Хаффнер усилил отныне свои старания, чтобы писать на "правильном английском". Это стало своего рода самовнушением, как он определил по прошествии лет это время. Каждое предложение он предварительно прочитывал по меньшей мере десять раз, чтобы услышать, действительно ли оно звучит по-английски. Ему на помощь пришла и его страсть к чтению, которой он обязан своему отцу. Он читал не только классиков английской литературы, но и все уже изданные к тому времени книги Уинстона Черчилля, что кроме всего прочего позже ему очень помогло проникнуть в ход мыслей Черчилля.

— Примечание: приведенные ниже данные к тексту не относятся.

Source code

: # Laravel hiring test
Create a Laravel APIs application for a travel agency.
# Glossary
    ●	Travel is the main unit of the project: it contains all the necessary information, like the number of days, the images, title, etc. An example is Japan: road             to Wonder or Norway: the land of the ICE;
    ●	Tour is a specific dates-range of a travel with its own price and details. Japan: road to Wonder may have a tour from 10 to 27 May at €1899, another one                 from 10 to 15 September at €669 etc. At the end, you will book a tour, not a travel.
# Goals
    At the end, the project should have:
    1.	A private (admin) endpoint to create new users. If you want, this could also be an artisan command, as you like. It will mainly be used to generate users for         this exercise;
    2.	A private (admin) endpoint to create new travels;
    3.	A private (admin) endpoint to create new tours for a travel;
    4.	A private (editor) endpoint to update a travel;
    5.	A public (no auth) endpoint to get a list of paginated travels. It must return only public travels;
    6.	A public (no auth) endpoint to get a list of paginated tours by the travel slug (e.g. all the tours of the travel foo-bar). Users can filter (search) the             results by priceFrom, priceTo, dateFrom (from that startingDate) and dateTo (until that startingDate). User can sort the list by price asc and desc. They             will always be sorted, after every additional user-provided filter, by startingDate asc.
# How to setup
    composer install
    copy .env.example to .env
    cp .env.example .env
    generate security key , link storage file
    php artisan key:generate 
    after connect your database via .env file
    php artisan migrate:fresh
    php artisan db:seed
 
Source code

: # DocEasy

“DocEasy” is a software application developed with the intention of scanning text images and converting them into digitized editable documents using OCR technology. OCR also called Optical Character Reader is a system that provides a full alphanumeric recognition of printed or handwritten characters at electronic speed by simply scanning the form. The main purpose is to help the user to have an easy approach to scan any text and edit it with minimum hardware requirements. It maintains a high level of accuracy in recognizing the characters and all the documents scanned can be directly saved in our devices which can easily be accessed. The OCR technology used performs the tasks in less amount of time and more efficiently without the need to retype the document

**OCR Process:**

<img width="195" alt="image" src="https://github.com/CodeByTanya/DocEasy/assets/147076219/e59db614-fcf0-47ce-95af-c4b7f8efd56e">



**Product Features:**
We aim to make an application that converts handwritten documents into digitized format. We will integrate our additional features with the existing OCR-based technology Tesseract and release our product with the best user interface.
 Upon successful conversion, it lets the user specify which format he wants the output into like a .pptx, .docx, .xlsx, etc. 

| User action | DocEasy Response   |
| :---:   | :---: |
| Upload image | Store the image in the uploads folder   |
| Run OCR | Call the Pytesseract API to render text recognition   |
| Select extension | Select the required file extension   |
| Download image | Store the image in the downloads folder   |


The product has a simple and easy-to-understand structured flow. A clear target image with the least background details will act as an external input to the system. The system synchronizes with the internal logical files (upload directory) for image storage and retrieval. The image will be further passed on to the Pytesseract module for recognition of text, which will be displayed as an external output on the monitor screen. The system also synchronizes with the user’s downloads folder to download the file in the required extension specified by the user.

Он часто верил в то, что может предсказать следующий шаг Черчилля — вовсе не плохая предпосылка для работы в качестве журналиста.
Пока познания Хаффнера в английском всё же были недостаточными, то Давид Астор, сын издателя "Observer", перерабатывал его статьи для этой газеты — а при случае также этим занимался Джордж Оруэлл, как повествовал Давид Астор. Давид Астор, как и многие другие, обратил внимание на Хаффнера после выхода его книги "Germany: Jekyll and Hyde". Ему понравилась дифференцированная картина Германии, которую нарисовал Хаффнер, и он оценил его тонкое чутьё. Он стал лучшим автором "по Германии", какого он мог бы найти. Перед обоими теперь, весной 1942 года, лежала долгая совместная дорога, которая закончилась лишь в июле 1961 года с увольнением Хаффнера из "Observer". В это время Хаффнер стал сначала британским журналистом, позже гражданином Великобритании, и он долгое время верил, что закончит свою жизнь англичанином. Снова всё вышло по иному. У Хаффнера всё всегда выходило по-другому, чем он планировал. Однако то, что он не держался упрямо своих планов, было предпосылкой для столь полного приключений течения этой долгой жизни. Вовсе не без оснований он для своей обдумывавшейся после войны автобиографии, в которую также должны были быть переработаны части "Истории одного немца", преимущественно рассматривал название "Моя парадоксальная жизнь".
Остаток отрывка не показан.